Dennoch gibt es da Aspekte, an denen keiner vorbeikommt. Etwa an der Erkenntnis, dass Laufen mehr ist als das wiederholte schnelle Setzen des einen Fußes vor den anderen.

Oder das Erkennen, dass unsere Füße hin und wieder aus ihren – durchaus schützenden – Gefängnissen ausbrechen können sollen: Um sich daran zu erinnern, wie sich Gras, Erde und Boden anfühlen.

Foto: Thomas Rottenberg

Wenn sich just dabei dann plötzlich ein Regenbogen über die regennasse Wiese spannt: umso besser. Aber während solche Belohnungen dann alle lächeln (und die Gelsen vergessen) lassen, betont der Trainer, dass er nicht zu jenen Missionaren zählt, die Barfußlaufen als die einzig gültige Lehre anpreisen: "Es hat schon Sinn, Schuhe zu tragen – wenn es die richtigen sind."

Foto: Thomas Rottenberg

Apropos Gelsen: Die feierten ein Fest. Schließlich sind die Blutsauger gegen Läufer chancenlos – solange die mit mehr als sieben km/h unterwegs sind. Doch in einem Seminar, dessen Botschaft lautet, dass gutes Laufen (fast) den ganzen Körper fordert und man daher gut daran tut, ein bisserl mehr zu tun als nur zu rennen, wird eben nicht nur gelaufen: Neben den Grundlagen der Lauftechnik wird da auch (ein bisserl) auf laufspezifische Kräftigungsübungen hingewiesen: Beim Kniebeugenmachen entkommt nicht einmal Usain Bolt einer Gelse.

Foto: Thomas Rottenberg

Das gleiche gilt beim Ausfallschritt-Marsch durchs nasse Gras …

Foto: Thomas Rottenberg

… seitlichen Beinhebe-Übungen …

Foto: Thomas Rottenberg

… und ganz besonders bei Bauchübungen.
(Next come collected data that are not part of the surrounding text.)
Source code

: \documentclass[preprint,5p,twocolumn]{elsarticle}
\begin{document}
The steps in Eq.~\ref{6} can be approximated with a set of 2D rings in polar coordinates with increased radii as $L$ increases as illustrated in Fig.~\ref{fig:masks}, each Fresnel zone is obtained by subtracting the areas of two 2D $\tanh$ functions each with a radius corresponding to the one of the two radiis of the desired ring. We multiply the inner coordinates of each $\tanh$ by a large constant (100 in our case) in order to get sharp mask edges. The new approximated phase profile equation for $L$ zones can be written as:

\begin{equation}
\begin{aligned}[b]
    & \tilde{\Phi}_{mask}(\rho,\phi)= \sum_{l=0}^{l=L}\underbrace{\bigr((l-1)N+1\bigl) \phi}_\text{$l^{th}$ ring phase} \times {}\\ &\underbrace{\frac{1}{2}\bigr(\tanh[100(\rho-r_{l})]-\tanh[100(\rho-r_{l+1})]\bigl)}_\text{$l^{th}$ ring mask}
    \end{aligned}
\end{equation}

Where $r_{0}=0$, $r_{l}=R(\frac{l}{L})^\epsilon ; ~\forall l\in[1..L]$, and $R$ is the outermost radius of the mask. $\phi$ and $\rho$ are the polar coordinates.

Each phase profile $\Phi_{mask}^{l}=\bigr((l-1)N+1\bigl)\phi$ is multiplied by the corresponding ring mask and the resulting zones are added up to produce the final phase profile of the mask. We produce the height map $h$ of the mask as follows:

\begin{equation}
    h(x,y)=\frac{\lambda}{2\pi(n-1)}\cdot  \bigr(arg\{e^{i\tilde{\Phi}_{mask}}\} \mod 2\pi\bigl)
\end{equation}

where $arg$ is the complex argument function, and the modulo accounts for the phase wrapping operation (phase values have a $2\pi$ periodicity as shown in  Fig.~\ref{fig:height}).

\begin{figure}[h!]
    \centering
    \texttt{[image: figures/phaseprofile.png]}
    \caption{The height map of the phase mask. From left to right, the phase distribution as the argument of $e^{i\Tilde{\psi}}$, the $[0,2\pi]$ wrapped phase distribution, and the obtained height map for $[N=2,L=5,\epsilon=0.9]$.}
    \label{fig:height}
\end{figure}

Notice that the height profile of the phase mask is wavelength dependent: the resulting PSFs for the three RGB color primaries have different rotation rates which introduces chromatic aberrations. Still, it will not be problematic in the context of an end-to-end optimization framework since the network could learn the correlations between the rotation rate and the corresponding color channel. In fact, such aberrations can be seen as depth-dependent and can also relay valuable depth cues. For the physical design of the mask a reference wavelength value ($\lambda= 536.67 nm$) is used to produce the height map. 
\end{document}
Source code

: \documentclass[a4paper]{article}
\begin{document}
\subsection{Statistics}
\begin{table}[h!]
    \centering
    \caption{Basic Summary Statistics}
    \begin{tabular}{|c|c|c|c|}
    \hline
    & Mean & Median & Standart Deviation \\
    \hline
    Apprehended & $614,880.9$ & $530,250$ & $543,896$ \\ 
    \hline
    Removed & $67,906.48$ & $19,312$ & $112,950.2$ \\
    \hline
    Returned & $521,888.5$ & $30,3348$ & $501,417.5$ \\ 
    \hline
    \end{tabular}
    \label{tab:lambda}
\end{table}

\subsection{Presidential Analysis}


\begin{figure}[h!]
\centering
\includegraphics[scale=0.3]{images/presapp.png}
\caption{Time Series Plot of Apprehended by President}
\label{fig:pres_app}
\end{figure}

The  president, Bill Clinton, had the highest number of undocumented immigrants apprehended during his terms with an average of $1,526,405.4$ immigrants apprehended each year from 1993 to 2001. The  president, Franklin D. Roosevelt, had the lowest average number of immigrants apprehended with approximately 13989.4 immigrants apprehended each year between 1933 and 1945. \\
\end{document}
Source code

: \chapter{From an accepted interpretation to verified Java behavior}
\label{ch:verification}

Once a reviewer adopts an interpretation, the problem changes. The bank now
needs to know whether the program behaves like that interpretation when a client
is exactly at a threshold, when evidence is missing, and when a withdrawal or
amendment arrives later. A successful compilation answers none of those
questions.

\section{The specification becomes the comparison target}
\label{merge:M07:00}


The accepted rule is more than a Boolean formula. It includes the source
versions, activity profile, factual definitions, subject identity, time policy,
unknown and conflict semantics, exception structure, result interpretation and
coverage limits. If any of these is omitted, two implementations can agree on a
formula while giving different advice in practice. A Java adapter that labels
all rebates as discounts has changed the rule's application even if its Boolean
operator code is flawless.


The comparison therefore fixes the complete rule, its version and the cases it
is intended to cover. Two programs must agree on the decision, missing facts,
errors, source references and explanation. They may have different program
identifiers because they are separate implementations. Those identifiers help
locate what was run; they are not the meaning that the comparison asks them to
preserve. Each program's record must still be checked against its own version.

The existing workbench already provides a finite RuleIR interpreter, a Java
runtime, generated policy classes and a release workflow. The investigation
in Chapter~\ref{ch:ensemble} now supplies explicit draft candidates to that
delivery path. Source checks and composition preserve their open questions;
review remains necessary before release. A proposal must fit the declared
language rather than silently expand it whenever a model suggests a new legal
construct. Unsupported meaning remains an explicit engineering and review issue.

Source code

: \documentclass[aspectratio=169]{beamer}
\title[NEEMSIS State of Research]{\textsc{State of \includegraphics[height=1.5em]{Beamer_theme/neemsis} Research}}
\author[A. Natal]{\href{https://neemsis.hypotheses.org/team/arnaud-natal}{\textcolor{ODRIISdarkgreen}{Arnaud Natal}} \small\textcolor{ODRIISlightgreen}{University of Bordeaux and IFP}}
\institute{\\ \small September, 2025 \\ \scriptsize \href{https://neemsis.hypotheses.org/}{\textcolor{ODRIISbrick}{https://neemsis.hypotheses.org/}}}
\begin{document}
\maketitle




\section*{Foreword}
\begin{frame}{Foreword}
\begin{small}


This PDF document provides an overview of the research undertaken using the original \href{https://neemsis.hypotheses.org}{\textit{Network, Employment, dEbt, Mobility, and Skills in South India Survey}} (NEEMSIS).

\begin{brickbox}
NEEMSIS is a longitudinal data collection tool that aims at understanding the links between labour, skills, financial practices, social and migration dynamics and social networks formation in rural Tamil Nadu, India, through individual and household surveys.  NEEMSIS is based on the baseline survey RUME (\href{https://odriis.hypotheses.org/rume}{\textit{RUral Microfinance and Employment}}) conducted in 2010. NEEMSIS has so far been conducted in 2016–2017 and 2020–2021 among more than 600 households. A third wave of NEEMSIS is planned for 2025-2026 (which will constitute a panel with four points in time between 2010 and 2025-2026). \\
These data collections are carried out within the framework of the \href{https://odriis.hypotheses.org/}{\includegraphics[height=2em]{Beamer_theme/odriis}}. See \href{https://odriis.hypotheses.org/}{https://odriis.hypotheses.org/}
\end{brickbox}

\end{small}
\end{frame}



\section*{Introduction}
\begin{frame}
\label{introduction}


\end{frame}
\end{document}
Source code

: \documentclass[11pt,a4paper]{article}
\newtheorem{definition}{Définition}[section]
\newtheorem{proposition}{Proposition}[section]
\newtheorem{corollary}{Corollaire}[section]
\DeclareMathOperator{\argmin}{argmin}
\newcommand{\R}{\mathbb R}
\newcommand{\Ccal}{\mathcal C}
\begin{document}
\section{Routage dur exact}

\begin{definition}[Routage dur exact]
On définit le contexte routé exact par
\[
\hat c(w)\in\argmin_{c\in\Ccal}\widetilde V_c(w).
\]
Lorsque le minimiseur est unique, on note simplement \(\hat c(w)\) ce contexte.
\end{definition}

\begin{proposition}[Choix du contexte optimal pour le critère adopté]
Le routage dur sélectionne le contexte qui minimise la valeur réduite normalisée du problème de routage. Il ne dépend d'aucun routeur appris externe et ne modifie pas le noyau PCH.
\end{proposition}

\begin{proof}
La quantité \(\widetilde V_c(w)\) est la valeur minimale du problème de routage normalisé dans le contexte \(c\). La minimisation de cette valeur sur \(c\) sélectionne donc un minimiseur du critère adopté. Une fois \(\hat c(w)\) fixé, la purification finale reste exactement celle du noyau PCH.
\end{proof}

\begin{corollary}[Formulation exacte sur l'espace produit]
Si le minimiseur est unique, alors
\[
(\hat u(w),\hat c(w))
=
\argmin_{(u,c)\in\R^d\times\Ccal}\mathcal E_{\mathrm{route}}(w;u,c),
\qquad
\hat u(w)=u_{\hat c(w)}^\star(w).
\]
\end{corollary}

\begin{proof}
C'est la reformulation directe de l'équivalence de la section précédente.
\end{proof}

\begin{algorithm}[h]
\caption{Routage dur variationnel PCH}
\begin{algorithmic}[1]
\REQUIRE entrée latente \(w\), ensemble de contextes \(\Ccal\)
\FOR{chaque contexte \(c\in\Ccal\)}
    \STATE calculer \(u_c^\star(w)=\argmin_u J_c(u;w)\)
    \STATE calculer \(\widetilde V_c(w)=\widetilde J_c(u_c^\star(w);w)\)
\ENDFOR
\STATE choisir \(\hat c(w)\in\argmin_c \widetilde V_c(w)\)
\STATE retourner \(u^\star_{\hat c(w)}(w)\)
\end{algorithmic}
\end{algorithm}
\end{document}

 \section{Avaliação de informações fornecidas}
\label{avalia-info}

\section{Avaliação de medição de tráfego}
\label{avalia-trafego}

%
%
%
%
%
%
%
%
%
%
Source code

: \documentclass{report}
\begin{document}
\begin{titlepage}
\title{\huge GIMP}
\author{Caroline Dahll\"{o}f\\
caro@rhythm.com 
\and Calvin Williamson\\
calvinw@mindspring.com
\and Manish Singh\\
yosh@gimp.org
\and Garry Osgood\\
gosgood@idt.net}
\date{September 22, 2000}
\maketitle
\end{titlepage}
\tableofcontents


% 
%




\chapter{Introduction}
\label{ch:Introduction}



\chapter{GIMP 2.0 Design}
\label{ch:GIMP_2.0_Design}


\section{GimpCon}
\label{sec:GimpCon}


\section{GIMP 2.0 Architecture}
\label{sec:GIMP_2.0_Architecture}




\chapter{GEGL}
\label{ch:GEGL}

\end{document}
Andererseits: Wenn man die "Plankerei" nicht bloß irgendwie runternudelt, sondern sich nur ansatzweise richtig reinhängt, melden sich in der Sekunde so viele andere Stellen des eigenen Körpers mit Schmerz- oder Alarmmeldungen, dass man auf die Gelsen komplett vergisst.

Foto: Thomas Rottenberg

Dehnen ("Menschen, die wie ihr in einem Verlagshaus arbeiten, sind ja ständig in Bewegung, sitzen nie stundenlang mit krummen Rücken in unnatürlichen und ungesunden Positionen – und haben deshalb weder Verspannungen noch sonst irgendwelche haltungsbedingte Bürden oder Beschwerden: Ihr braucht all das also nicht …") gehört dann natürlich auch noch dazu.

Foto: Thomas Rottenberg

Und ganz zuletzt kam dann noch ein feines Schmankerl: Kraus ließ uns in Sieben-Zwerge-Manier hintereinander antreten – und sagte: "Lauft mal im Gleichschritt, mit nicht mehr als 50 Zentimetern Abstand." Das Debakel war vorhersehbar: Vorgekrümmt und verkrampft auf die Fersen von Vordermann oder Vorderfrau starrend, stolperten wir dahin. In steter Angst, dass uns jemand in die Hacken treten könnte – oder wir jemanden treffen würden. "Stooop!"

Foto: Thomas Rottenberg

Wir hatten alles vergessen. "Aber das ist normal", tröstete uns der Coach: Eine Stunde zuvor hatten wir gelernt, dass Schritt und Rhythmus nicht vom Fuß, sondern aus dem Arm kämen. "Der Ellenbogen gibt den Takt an", erinnerte uns Walter Kraus, "schaut dem Vordermann nicht auf den Fuß, das wird nix. Orientiert euch am Ellenbogen!"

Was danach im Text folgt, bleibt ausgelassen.